Mais pour  Moraly, si le film est sublime, il est aussi antisémite.

 Les historiens insistent sur le fait que le cinéma sous la  France occupée a échappé à l’embrigadement idéologique. Le livre montre exactement le contraire et jette une lumière absolument nouvelle sur  la période 1940-1944, où le cinéma français, sous la botte allemande, connait une paradoxale apogée. Moraly analyse des personnages qui ne sont pas ouvertement désignés comme juifs mais dont la profession, les traits ou le nom renvoient au Juif.  

Le livre montre aussi les différences existantes entre le scénario des Enfants du Paradis écrit en 1942 et le film projeté en 1945. Mais même dans cette version profondément modifiée après le débarquement allié, (pour amoindrir ou cacher son côté antisémite), un des personnages semble être une représentation voilée de personnage juif. Au-delà de l’inoubliable histoire d’amour et de la fresque magistrale du monde du théâtre se profile en fait un film aux références antisémites où le Juif  est considéré comme le responsable de la guerre et de tous les malheurs du monde. Avec l’aide de son éditeur, Moraly a aussi retrouvé des documents prouvant que le film a même été tourné avec de la pellicule allemande et une licence italienne.

 En d’autres termes, il a fallu attendre 70 ans, pour qu’un professeur de théâtre de l’Université hébraïque de Jérusalem ait le culot, le courage et l’impertinence de dévoiler la face voilée du film adulé. Faire une telle démonstration, c’est comme déboulonner la tour Eiffel dit Moraly.

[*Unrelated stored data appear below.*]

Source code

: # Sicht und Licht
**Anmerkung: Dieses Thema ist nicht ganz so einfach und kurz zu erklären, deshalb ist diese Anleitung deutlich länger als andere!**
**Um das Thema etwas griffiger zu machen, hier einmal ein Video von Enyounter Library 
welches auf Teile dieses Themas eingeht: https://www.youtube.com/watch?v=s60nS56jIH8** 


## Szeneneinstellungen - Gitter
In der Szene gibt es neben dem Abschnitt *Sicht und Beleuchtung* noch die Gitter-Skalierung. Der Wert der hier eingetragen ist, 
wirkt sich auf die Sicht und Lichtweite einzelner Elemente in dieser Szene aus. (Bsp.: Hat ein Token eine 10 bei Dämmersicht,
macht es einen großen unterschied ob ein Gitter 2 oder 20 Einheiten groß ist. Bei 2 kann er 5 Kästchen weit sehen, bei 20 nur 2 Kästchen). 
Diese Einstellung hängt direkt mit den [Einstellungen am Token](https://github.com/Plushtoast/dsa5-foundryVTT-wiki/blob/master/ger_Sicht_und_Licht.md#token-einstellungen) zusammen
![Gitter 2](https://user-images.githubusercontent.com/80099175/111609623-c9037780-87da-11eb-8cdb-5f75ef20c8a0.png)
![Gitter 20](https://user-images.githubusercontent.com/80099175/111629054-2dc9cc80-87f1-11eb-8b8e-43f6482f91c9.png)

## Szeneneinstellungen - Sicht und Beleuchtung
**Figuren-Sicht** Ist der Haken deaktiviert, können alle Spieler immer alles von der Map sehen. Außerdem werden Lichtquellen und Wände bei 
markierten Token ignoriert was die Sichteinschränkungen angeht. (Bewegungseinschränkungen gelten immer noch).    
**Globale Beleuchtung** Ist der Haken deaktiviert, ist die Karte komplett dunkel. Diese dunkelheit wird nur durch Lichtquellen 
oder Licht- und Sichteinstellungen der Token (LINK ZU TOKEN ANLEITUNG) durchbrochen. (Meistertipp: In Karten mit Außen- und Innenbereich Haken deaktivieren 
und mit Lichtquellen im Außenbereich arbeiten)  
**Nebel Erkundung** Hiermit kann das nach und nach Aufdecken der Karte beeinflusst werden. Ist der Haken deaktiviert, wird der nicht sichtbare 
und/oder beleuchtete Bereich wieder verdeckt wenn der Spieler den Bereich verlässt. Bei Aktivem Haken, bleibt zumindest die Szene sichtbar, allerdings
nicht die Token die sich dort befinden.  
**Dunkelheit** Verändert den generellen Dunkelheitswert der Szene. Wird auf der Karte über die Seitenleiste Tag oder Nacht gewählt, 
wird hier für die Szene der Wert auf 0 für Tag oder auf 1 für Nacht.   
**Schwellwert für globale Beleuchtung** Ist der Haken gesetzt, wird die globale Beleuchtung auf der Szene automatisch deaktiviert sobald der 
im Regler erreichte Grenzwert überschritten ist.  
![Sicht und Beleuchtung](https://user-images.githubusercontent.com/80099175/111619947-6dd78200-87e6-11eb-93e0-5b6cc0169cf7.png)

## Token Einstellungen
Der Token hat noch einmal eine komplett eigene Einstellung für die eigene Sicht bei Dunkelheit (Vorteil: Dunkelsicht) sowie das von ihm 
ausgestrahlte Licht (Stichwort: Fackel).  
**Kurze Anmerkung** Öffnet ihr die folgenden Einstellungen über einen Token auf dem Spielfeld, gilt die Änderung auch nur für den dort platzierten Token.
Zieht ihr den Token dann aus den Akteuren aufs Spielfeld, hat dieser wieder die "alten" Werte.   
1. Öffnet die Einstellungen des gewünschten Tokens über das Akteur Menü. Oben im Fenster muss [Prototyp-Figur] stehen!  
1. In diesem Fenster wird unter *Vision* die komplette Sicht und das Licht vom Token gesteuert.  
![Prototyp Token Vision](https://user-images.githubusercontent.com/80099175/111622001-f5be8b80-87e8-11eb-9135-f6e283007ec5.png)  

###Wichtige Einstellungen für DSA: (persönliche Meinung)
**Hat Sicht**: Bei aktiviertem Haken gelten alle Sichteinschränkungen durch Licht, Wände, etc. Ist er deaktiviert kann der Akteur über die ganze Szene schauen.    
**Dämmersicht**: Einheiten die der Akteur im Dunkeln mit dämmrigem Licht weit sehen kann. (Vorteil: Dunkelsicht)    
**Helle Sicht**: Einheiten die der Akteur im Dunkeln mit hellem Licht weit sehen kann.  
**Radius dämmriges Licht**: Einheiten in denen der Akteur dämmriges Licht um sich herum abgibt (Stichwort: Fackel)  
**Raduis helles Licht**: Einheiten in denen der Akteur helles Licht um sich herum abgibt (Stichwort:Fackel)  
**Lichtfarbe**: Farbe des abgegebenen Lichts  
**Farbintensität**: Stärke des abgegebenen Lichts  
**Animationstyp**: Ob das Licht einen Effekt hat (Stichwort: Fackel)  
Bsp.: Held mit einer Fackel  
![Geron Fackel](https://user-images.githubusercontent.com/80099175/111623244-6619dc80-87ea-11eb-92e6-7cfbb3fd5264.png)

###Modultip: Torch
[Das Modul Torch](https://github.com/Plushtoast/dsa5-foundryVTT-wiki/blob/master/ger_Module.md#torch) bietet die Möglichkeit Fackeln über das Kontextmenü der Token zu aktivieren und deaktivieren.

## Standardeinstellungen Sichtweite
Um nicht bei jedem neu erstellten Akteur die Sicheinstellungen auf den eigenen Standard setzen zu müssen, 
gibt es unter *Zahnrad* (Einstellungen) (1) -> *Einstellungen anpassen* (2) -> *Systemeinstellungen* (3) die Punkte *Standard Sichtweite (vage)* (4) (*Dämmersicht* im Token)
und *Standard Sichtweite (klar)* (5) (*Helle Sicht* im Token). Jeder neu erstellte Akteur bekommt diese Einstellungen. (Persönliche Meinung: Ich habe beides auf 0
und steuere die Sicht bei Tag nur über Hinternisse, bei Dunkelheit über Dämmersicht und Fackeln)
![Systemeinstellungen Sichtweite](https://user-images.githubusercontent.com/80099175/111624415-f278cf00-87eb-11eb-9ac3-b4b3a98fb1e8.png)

Avec Révolution au paradis, Moraly continue, comme il a fait à travers ses autres livres sur Genet et Claudel à casser les images de marque. Un livre qui interpelle à une époque où l’antisémitisme menace de nouveau toute l’Europe.   

 

Dix ans avant la Shoah…

 

Les archives du mémorial du “Beit Lohamé Hagetaot” du kibboutz Lohamé Hagetaot mettent en ligne à l’occasion de ce Yom Hashoah 2013, un document inédit, de quelques deux cent pages écrit par un groupe de jeunes filles en 1929 à Varsovie. Des adolescentes de 15, 16 ans, membres du mouvement de jeunes sionistes de l’Hashomer Hastair, qui rêvent d’immigrer en “Palestina” et s’entrainent à parler l’hébreu et décrétent même des soirées où dire un mot en polonais est strictement interdit. Elles racontent dans ce carnet intime,  leurs préoccupations, leur quotidien, leurs craintes aussi de ne pas réussir à concrétiser leur rêve de vivre sur la “Terre des Juifs.”

Bracha a 15 ans. On la voit sur la photo, allongée, la seconde sur la droite. Elle écrit quelques pages. Puis une autre amie, puis encore une autre. Le tout est un témoignage unique d’une époque, où l’orage commençe à peine à gronder sans que personne ne réussisse à prévoir la tempête dévastatrice.  Toutes les amies de Bracha ont disparu dans la tourmente et les camps de la mort. Seule rescapée, Bracha, fait revivre aujoud’hui cette époque. Pour les jeunes israéliens et les jeunes juifs du monde entier, pour que rien ne soit oublié.

A lire certaines de ces pages, de ce quotidien d’adolescentes insouciantes, on pourrait presque croire, parfois, que les mots ont été écrits hier. L’identification est inévitable.  Et c’est là la force de ce journal.